--- Work request ---
Please write out all of the entries beneath this line exactly, skipping the pictures.
[[ Given data, beginning ]]
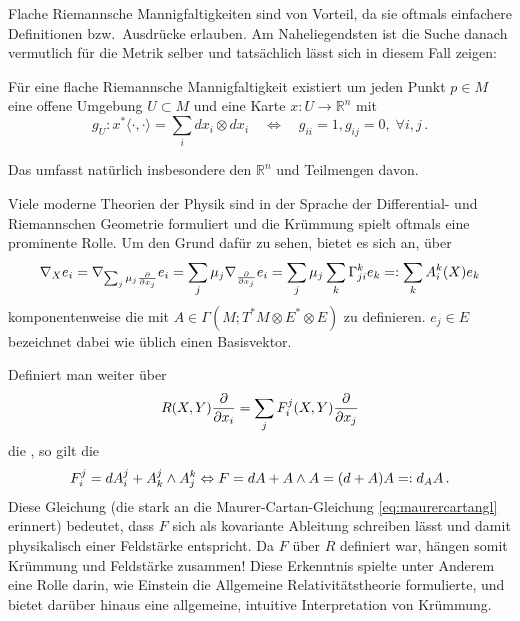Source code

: Flache Riemannsche Mannigfaltigkeiten sind von Vorteil, da sie oftmals einfachere Definitionen bzw.~Ausdrücke erlauben. Am Naheliegendsten ist die Suche danach vermutlich für die Metrik selber und tatsächlich lässt sich in diesem Fall zeigen:

\begin{cor}
Für eine flache Riemannsche Mannigfaltigkeit existiert um jeden Punkt $p \in M$ eine offene Umgebung $U \subset M$ und eine Karte $x: U \rightarrow \mathbb{R}^n$ mit
\begin{equation}
g_U: x^* \langle \cdot, \cdot \rangle = \sum_i dx_i \otimes dx_i \quad \Leftrightarrow \quad g_{ii} = 1, g_{ij} = 0, \; \forall i, j \, .
\end{equation}
\end{cor}
Das umfasst natürlich insbesondere den $\mathbb{R}^n$ und Teilmengen davon.


\begin{bsp}
Viele moderne Theorien der Physik sind in der Sprache der Differential- und Riemannschen Geometrie formuliert und die Krümmung spielt oftmals eine prominente Rolle. Um den Grund dafür zu sehen, bietet es sich an, über
\begin{equation}
\nabla_X e_i = \nabla_{\sum_j \mu_j \pdv{x_j}} e_i = \sum_j \mu_j \nabla_{\pdv{x_j}} e_i = \sum_j \mu_j \sum_k \Gamma_{ji}^k e_k =: \sum_k A_i^k(X) e_k
\end{equation}
komponentenweise die  mit $A \in \Gamma(M; T^*M \otimes E^* \otimes E)$ zu definieren. $e_j \in E$ bezeichnet dabei wie üblich einen Basisvektor.

Definiert man weiter über
\begin{equation}
R(X, Y) \pdv{x_i} = \sum_j F_i^j(X, Y) \pdv{x_j}
\end{equation}
die , so gilt die 
\begin{equation}
F_i^j = dA_i^j + A_k^j \wedge A_j^k \Leftrightarrow F = dA + A \wedge A = \qty(d + A) A =: d_A A \, .
\end{equation}
Diese Gleichung (die stark an die Maurer-Cartan-Gleichung \eqref{eq:maurercartangl} erinnert) bedeutet, dass $F$ sich als kovariante Ableitung\footnotemark{} schreiben lässt und damit physikalisch einer Feldstärke entspricht. Da $F$ über $R$ definiert war, hängen somit Krümmung und Feldstärke zusammen! Diese Erkenntnis spielte unter Anderem eine Rolle darin, wie Einstein die Allgemeine Relativitätstheorie formulierte, und bietet darüber hinaus eine allgemeine, intuitive Interpretation von Krümmung.
\end{bsp}


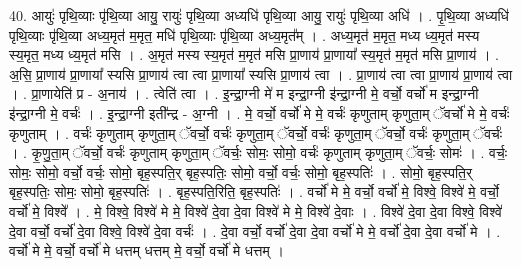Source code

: \documentclass[17pt]{extarticle}
\begin{document}
40. आयुः॑ पृथि॒व्याः पृ॑थि॒व्या आयु॒ रायुः॑ पृथि॒व्या अध्यधि॑ पृथि॒व्या आयु॒ रायुः॑ पृथि॒व्या अधि॑ । . पृ॒थि॒व्या अध्यधि॑ पृथि॒व्याः पृ॑थि॒व्या अध्य॒मृत॑ म॒मृत॒ मधि॑ पृथि॒व्याः पृ॑थि॒व्या अध्य॒मृत᳚म् । . अध्य॒मृत॑ म॒मृत॒ मध्य ध्य॒मृत॑ मस्य स्य॒मृत॒ मध्य ध्य॒मृत॑ मसि । . अ॒मृत॑ मस्य स्य॒मृत॑ म॒मृत॑ मसि प्रा॒णाय॑ प्रा॒णाया᳚ स्य॒मृत॑ म॒मृत॑ मसि प्रा॒णाय॑ । . अ॒सि॒ प्रा॒णाय॑ प्रा॒णाया᳚ स्यसि प्रा॒णाय॑ त्वा त्वा प्रा॒णाया᳚ स्यसि प्रा॒णाय॑ त्वा । . प्रा॒णाय॑ त्वा त्वा प्रा॒णाय॑ प्रा॒णाय॑ त्वा । . प्रा॒णायेति॑ प्र - अ॒नाय॑ । . त्वेति॑ त्वा । . इ॒न्द्रा॒ग्नी मे॑ म इन्द्रा॒ग्नी इ॑न्द्रा॒ग्नी मे॒ वर्चो॒ वर्चो॑ म इन्द्रा॒ग्नी इ॑न्द्रा॒ग्नी मे॒ वर्चः॑ । . इ॒न्द्रा॒ग्नी इती᳚न्द्र - अ॒ग्नी । . मे॒ वर्चो॒ वर्चो॑ मे मे॒ वर्चः॑ कृणुताम् कृणुता॒म् ॅवर्चो॑ मे मे॒ वर्चः॑ कृणुताम् । . वर्चः॑ कृणुताम् कृणुता॒म् ॅवर्चो॒ वर्चः॑ कृणुता॒म् ॅवर्चो॒ वर्चः॑ कृणुता॒म् ॅवर्चो॒ वर्चः॑ कृणुता॒म् ॅवर्चः॑ । . कृ॒णु॒ता॒म् ॅवर्चो॒ वर्चः॑ कृणुताम् कृणुता॒म् ॅवर्चः॒ सोमः॒ सोमो॒ वर्चः॑ कृणुताम् कृणुता॒म् ॅवर्चः॒ सोमः॑ । . वर्चः॒ सोमः॒ सोमो॒ वर्चो॒ वर्चः॒ सोमो॒ बृह॒स्पति॒र् बृह॒स्पतिः॒ सोमो॒ वर्चो॒ वर्चः॒ सोमो॒ बृह॒स्पतिः॑ । . सोमो॒ बृह॒स्पति॒र् बृह॒स्पतिः॒ सोमः॒ सोमो॒ बृह॒स्पतिः॑ । . बृह॒स्पति॒रिति॒ बृह॒स्पतिः॑ । . वर्चो॑ मे मे॒ वर्चो॒ वर्चो॑ मे॒ विश्वे॒ विश्वे॑ मे॒ वर्चो॒ वर्चो॑ मे॒ विश्वे᳚ । . मे॒ विश्वे॒ विश्वे॑ मे मे॒ विश्वे॑ दे॒वा दे॒वा विश्वे॑ मे मे॒ विश्वे॑ दे॒वाः । . विश्वे॑ दे॒वा दे॒वा विश्वे॒ विश्वे॑ दे॒वा वर्चो॒ वर्चो॑ दे॒वा विश्वे॒ विश्वे॑ दे॒वा वर्चः॑ । . दे॒वा वर्चो॒ वर्चो॑ दे॒वा दे॒वा वर्चो॑ मे मे॒ वर्चो॑ दे॒वा दे॒वा वर्चो॑ मे । . वर्चो॑ मे मे॒ वर्चो॒ वर्चो॑ मे धत्तम् धत्तम् मे॒ वर्चो॒ वर्चो॑ मे धत्तम् । \newline
\end{document}
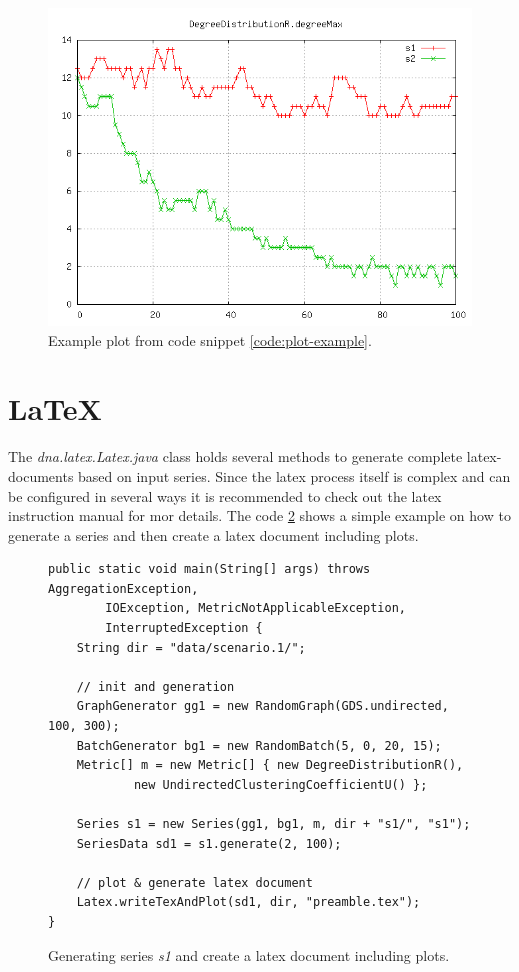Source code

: \begin{figure} [h]
\centering
\includegraphics [scale=0.8] {images/plot}
\caption{Example plot from code snippet \ref{code:plot-example}.}
\label{fig:plot}
\end{figure}

\section{LaTeX}
The \textit{dna.latex.Latex.java} class holds several methods to generate complete latex-documents based on input series. Since the latex process itself is complex and can be configured in several ways it is recommended to check out the latex instruction manual for mor details. The code \ref{code:tex-example} shows a simple example on how to generate a series and then create a latex document including plots.
\begin{figure} [h]
\begin{lstlisting}
public static void main(String[] args) throws AggregationException,
		IOException, MetricNotApplicableException,
		InterruptedException {
	String dir = "data/scenario.1/";
	
	// init and generation
	GraphGenerator gg1 = new RandomGraph(GDS.undirected, 100, 300);
	BatchGenerator bg1 = new RandomBatch(5, 0, 20, 15);
	Metric[] m = new Metric[] { new DegreeDistributionR(),
			new UndirectedClusteringCoefficientU() };

	Series s1 = new Series(gg1, bg1, m, dir + "s1/", "s1");
	SeriesData sd1 = s1.generate(2, 100);

	// plot & generate latex document
	Latex.writeTexAndPlot(sd1, dir, "preamble.tex");
}
\end{lstlisting}
\caption{Generating series \textit{s1} and create a latex document including plots.}
\label{code:tex-example}
\end{figure}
[[ Given data, end ]]
--- Solution to the problem ---
Source code

: Flache Riemannsche Mannigfaltigkeiten sind von Vorteil, da sie oftmals einfachere Definitionen bzw.~Ausdrücke erlauben. Am Naheliegendsten ist die Suche danach vermutlich für die Metrik selber und tatsächlich lässt sich in diesem Fall zeigen:

\begin{cor}
Für eine flache Riemannsche Mannigfaltigkeit existiert um jeden Punkt $p \in M$ eine offene Umgebung $U \subset M$ und eine Karte $x: U \rightarrow \mathbb{R}^n$ mit
\begin{equation}
g_U: x^* \langle \cdot, \cdot \rangle = \sum_i dx_i \otimes dx_i \quad \Leftrightarrow \quad g_{ii} = 1, g_{ij} = 0, \; \forall i, j \, .
\end{equation}
\end{cor}
Das umfasst natürlich insbesondere den $\mathbb{R}^n$ und Teilmengen davon.


\begin{bsp}
Viele moderne Theorien der Physik sind in der Sprache der Differential- und Riemannschen Geometrie formuliert und die Krümmung spielt oftmals eine prominente Rolle. Um den Grund dafür zu sehen, bietet es sich an, über
\begin{equation}
\nabla_X e_i = \nabla_{\sum_j \mu_j \pdv{x_j}} e_i = \sum_j \mu_j \nabla_{\pdv{x_j}} e_i = \sum_j \mu_j \sum_k \Gamma_{ji}^k e_k =: \sum_k A_i^k(X) e_k
\end{equation}
komponentenweise die  mit $A \in \Gamma(M; T^*M \otimes E^* \otimes E)$ zu definieren. $e_j \in E$ bezeichnet dabei wie üblich einen Basisvektor.

Definiert man weiter über
\begin{equation}
R(X, Y) \pdv{x_i} = \sum_j F_i^j(X, Y) \pdv{x_j}
\end{equation}
die , so gilt die 
\begin{equation}
F_i^j = dA_i^j + A_k^j \wedge A_j^k \Leftrightarrow F = dA + A \wedge A = \qty(d + A) A =: d_A A \, .
\end{equation}
Diese Gleichung (die stark an die Maurer-Cartan-Gleichung \eqref{eq:maurercartangl} erinnert) bedeutet, dass $F$ sich als kovariante Ableitung\footnotemark{} schreiben lässt und damit physikalisch einer Feldstärke entspricht. Da $F$ über $R$ definiert war, hängen somit Krümmung und Feldstärke zusammen! Diese Erkenntnis spielte unter Anderem eine Rolle darin, wie Einstein die Allgemeine Relativitätstheorie formulierte, und bietet darüber hinaus eine allgemeine, intuitive Interpretation von Krümmung.
\end{bsp}


Source code

: \documentclass[17pt]{extarticle}
\begin{document}
40. आयुः॑ पृथि॒व्याः पृ॑थि॒व्या आयु॒ रायुः॑ पृथि॒व्या अध्यधि॑ पृथि॒व्या आयु॒ रायुः॑ पृथि॒व्या अधि॑ । . पृ॒थि॒व्या अध्यधि॑ पृथि॒व्याः पृ॑थि॒व्या अध्य॒मृत॑ म॒मृत॒ मधि॑ पृथि॒व्याः पृ॑थि॒व्या अध्य॒मृत᳚म् । . अध्य॒मृत॑ म॒मृत॒ मध्य ध्य॒मृत॑ मस्य स्य॒मृत॒ मध्य ध्य॒मृत॑ मसि । . अ॒मृत॑ मस्य स्य॒मृत॑ म॒मृत॑ मसि प्रा॒णाय॑ प्रा॒णाया᳚ स्य॒मृत॑ म॒मृत॑ मसि प्रा॒णाय॑ । . अ॒सि॒ प्रा॒णाय॑ प्रा॒णाया᳚ स्यसि प्रा॒णाय॑ त्वा त्वा प्रा॒णाया᳚ स्यसि प्रा॒णाय॑ त्वा । . प्रा॒णाय॑ त्वा त्वा प्रा॒णाय॑ प्रा॒णाय॑ त्वा । . प्रा॒णायेति॑ प्र - अ॒नाय॑ । . त्वेति॑ त्वा । . इ॒न्द्रा॒ग्नी मे॑ म इन्द्रा॒ग्नी इ॑न्द्रा॒ग्नी मे॒ वर्चो॒ वर्चो॑ म इन्द्रा॒ग्नी इ॑न्द्रा॒ग्नी मे॒ वर्चः॑ । . इ॒न्द्रा॒ग्नी इती᳚न्द्र - अ॒ग्नी । . मे॒ वर्चो॒ वर्चो॑ मे मे॒ वर्चः॑ कृणुताम् कृणुता॒म् ॅवर्चो॑ मे मे॒ वर्चः॑ कृणुताम् । . वर्चः॑ कृणुताम् कृणुता॒म् ॅवर्चो॒ वर्चः॑ कृणुता॒म् ॅवर्चो॒ वर्चः॑ कृणुता॒म् ॅवर्चो॒ वर्चः॑ कृणुता॒म् ॅवर्चः॑ । . कृ॒णु॒ता॒म् ॅवर्चो॒ वर्चः॑ कृणुताम् कृणुता॒म् ॅवर्चः॒ सोमः॒ सोमो॒ वर्चः॑ कृणुताम् कृणुता॒म् ॅवर्चः॒ सोमः॑ । . वर्चः॒ सोमः॒ सोमो॒ वर्चो॒ वर्चः॒ सोमो॒ बृह॒स्पति॒र् बृह॒स्पतिः॒ सोमो॒ वर्चो॒ वर्चः॒ सोमो॒ बृह॒स्पतिः॑ । . सोमो॒ बृह॒स्पति॒र् बृह॒स्पतिः॒ सोमः॒ सोमो॒ बृह॒स्पतिः॑ । . बृह॒स्पति॒रिति॒ बृह॒स्पतिः॑ । . वर्चो॑ मे मे॒ वर्चो॒ वर्चो॑ मे॒ विश्वे॒ विश्वे॑ मे॒ वर्चो॒ वर्चो॑ मे॒ विश्वे᳚ । . मे॒ विश्वे॒ विश्वे॑ मे मे॒ विश्वे॑ दे॒वा दे॒वा विश्वे॑ मे मे॒ विश्वे॑ दे॒वाः । . विश्वे॑ दे॒वा दे॒वा विश्वे॒ विश्वे॑ दे॒वा वर्चो॒ वर्चो॑ दे॒वा विश्वे॒ विश्वे॑ दे॒वा वर्चः॑ । . दे॒वा वर्चो॒ वर्चो॑ दे॒वा दे॒वा वर्चो॑ मे मे॒ वर्चो॑ दे॒वा दे॒वा वर्चो॑ मे । . वर्चो॑ मे मे॒ वर्चो॒ वर्चो॑ मे धत्तम् धत्तम् मे॒ वर्चो॒ वर्चो॑ मे धत्तम् । \newline
\end{document}
Source code

: \begin{figure} [h]
\centering
\includegraphics [scale=0.8] {images/plot}
\caption{Example plot from code snippet \ref{code:plot-example}.}
\label{fig:plot}
\end{figure}

\section{LaTeX}
The \textit{dna.latex.Latex.java} class holds several methods to generate complete latex-documents based on input series. Since the latex process itself is complex and can be configured in several ways it is recommended to check out the latex instruction manual for mor details. The code \ref{code:tex-example} shows a simple example on how to generate a series and then create a latex document including plots.
\begin{figure} [h]
\begin{lstlisting}
public static void main(String[] args) throws AggregationException,
		IOException, MetricNotApplicableException,
		InterruptedException {
	String dir = "data/scenario.1/";
	
	// init and generation
	GraphGenerator gg1 = new RandomGraph(GDS.undirected, 100, 300);
	BatchGenerator bg1 = new RandomBatch(5, 0, 20, 15);
	Metric[] m = new Metric[] { new DegreeDistributionR(),
			new UndirectedClusteringCoefficientU() };

	Series s1 = new Series(gg1, bg1, m, dir + "s1/", "s1");
	SeriesData sd1 = s1.generate(2, 100);

	// plot & generate latex document
	Latex.writeTexAndPlot(sd1, dir, "preamble.tex");
}
\end{lstlisting}
\caption{Generating series \textit{s1} and create a latex document including plots.}
\label{code:tex-example}
\end{figure}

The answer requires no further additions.